Tuesday, June 24, 2008

WAN-accelerator for NFS

I've been working a bit with WAN-acceleration for CTDB. Actually with two different approaches
for two different purposes.


WAN-accelerator #1 (general purpose)

The first approach was to add new "capabilities" to the CTDB daemon so that you could have a cluster of CTDB nodes where some nodes were located at a very remote site, across a high-latency WAN-link. This was tricky to solve since eventhough you have nodes that participate synchronously in the cluster you do not want the high WAN-link latency to affect performance on the nodes in the main datacentre.

Initial tests seems to indicate that it works quite well. Surprisingly well.

But this is not really a WAN-accelerator. A classic WAN-accelerator is more a device that performs a man-in-the-middle attack on the CIFS/NFS protocols and performs some (sometimes unsafe) caching.

In the CTDB approach above there is no man-in-the-middle attack, nor is it really a WAN-accelerator.
It is conceptually more like one single multihomed CIFS server where one on the NICs (the remote site) happens to be a few hundred ms away. Thus we dont have to play any tricks, nor do any questionable caching, we are still a single cifs server, with fully and 100% correct cifs semantics, its just that this cifs server is spread out across multiple sites.

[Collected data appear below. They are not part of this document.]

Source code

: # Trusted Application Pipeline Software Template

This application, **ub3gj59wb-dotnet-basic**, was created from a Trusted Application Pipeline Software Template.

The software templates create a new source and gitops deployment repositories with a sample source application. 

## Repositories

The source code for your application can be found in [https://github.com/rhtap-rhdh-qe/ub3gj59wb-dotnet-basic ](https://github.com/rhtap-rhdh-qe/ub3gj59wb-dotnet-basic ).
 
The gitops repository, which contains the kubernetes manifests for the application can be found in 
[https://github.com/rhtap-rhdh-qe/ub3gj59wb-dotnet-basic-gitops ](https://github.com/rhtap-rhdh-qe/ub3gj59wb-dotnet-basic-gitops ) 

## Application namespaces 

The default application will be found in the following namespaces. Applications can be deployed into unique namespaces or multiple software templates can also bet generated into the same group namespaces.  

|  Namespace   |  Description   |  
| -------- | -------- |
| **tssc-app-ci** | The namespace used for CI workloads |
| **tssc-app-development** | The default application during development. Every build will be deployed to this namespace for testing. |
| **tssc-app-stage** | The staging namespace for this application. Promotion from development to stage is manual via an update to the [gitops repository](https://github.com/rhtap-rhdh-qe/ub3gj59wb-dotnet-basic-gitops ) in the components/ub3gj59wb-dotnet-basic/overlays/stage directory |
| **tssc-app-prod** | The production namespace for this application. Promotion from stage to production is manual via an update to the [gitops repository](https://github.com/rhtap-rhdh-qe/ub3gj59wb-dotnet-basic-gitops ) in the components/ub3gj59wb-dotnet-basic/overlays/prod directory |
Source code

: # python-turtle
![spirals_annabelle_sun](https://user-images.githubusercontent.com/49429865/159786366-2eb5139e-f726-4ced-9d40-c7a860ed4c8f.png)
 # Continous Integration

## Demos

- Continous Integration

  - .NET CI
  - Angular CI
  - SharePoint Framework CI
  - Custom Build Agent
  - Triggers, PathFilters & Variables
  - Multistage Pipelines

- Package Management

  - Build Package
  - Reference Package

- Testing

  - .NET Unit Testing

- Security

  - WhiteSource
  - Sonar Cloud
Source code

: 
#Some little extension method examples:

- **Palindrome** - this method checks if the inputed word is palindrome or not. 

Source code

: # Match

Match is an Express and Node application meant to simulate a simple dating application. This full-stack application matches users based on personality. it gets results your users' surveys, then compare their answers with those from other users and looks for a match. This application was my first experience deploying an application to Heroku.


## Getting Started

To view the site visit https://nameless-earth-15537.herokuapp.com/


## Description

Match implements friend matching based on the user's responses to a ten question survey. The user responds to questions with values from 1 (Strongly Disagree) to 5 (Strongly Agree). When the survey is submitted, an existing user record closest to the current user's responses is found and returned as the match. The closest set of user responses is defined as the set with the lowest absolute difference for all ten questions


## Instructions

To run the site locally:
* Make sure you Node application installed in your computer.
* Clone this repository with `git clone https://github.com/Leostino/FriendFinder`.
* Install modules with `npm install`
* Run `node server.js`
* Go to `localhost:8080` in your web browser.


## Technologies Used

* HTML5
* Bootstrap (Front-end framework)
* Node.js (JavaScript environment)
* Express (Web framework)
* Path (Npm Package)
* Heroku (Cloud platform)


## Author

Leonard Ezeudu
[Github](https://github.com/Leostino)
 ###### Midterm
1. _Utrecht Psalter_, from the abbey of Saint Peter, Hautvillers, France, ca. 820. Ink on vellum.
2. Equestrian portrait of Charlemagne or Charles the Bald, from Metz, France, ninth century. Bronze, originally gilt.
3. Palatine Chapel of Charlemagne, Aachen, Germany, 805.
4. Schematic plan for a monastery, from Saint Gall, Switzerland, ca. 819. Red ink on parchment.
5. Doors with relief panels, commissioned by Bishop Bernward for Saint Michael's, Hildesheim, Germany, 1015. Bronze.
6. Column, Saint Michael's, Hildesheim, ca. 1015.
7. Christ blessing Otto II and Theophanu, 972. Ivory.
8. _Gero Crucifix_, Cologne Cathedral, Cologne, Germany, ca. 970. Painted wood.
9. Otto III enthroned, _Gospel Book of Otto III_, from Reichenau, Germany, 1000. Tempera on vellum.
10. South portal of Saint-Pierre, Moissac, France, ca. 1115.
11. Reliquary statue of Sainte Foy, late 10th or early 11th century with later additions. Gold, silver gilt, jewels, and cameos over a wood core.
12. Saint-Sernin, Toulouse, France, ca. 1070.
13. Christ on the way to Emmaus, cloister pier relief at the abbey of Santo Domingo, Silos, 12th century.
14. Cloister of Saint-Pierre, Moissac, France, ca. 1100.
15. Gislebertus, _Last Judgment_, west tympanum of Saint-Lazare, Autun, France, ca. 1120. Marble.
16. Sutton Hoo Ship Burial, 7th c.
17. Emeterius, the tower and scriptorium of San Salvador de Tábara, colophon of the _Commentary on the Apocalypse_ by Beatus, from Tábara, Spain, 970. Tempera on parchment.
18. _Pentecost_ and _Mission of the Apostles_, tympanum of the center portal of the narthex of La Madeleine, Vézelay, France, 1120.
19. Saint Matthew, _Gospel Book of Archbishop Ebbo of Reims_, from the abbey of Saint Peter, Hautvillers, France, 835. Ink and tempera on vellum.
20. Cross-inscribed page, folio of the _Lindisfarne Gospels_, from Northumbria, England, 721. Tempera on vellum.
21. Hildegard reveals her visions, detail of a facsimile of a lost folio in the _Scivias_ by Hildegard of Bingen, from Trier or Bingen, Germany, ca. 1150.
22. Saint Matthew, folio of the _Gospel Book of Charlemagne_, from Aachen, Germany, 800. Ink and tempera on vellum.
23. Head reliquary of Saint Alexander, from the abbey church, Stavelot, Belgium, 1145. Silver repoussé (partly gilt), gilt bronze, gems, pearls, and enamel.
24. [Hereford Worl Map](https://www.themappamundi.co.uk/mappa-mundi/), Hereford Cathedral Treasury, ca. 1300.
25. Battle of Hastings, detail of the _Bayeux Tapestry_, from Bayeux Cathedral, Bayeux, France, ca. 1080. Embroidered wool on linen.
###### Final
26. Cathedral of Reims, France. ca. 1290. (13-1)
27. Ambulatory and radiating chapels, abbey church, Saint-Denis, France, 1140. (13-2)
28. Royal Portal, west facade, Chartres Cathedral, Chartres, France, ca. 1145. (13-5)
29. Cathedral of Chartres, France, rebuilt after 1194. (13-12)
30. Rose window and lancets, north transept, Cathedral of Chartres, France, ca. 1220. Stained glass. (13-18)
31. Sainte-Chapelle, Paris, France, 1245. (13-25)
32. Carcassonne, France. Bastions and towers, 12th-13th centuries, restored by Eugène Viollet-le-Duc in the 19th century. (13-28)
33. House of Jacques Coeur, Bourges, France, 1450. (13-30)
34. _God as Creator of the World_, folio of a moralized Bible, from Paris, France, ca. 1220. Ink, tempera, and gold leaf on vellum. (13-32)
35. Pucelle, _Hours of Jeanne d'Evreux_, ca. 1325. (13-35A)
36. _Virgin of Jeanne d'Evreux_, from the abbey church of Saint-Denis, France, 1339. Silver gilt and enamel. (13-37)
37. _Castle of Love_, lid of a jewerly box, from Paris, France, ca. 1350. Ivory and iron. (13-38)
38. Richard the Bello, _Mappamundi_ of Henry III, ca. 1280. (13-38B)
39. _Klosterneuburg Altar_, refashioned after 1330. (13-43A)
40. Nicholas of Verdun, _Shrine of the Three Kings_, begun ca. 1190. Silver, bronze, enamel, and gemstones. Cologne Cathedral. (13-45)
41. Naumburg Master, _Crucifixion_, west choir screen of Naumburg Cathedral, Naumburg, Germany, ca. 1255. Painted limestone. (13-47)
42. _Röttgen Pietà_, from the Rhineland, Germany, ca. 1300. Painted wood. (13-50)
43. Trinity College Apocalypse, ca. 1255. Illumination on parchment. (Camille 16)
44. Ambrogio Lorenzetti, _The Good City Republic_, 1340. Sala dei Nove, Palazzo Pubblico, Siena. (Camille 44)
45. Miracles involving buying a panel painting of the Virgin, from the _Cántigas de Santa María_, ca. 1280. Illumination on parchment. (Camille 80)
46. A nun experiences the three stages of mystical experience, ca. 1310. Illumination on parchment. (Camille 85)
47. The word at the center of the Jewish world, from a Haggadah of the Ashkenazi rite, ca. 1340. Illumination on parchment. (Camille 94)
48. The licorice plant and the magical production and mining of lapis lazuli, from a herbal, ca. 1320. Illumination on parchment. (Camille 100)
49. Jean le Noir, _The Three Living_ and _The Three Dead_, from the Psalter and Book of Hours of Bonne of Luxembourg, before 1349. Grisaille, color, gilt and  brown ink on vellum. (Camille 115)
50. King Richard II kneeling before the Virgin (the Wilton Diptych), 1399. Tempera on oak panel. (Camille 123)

I.e. clients on the remote site talk to the genuine real cifs server. Not an man-in-the-middle imposter that may or may not provide correct semantics.

WAN accelerator #2 (nfs)

A different solution was based on FUSE and providing very aggressive caching of data and metadata for NFS. This one also seems to perform really well but is obviously less cool than "a single multihomed cifs server spanning multiple sites".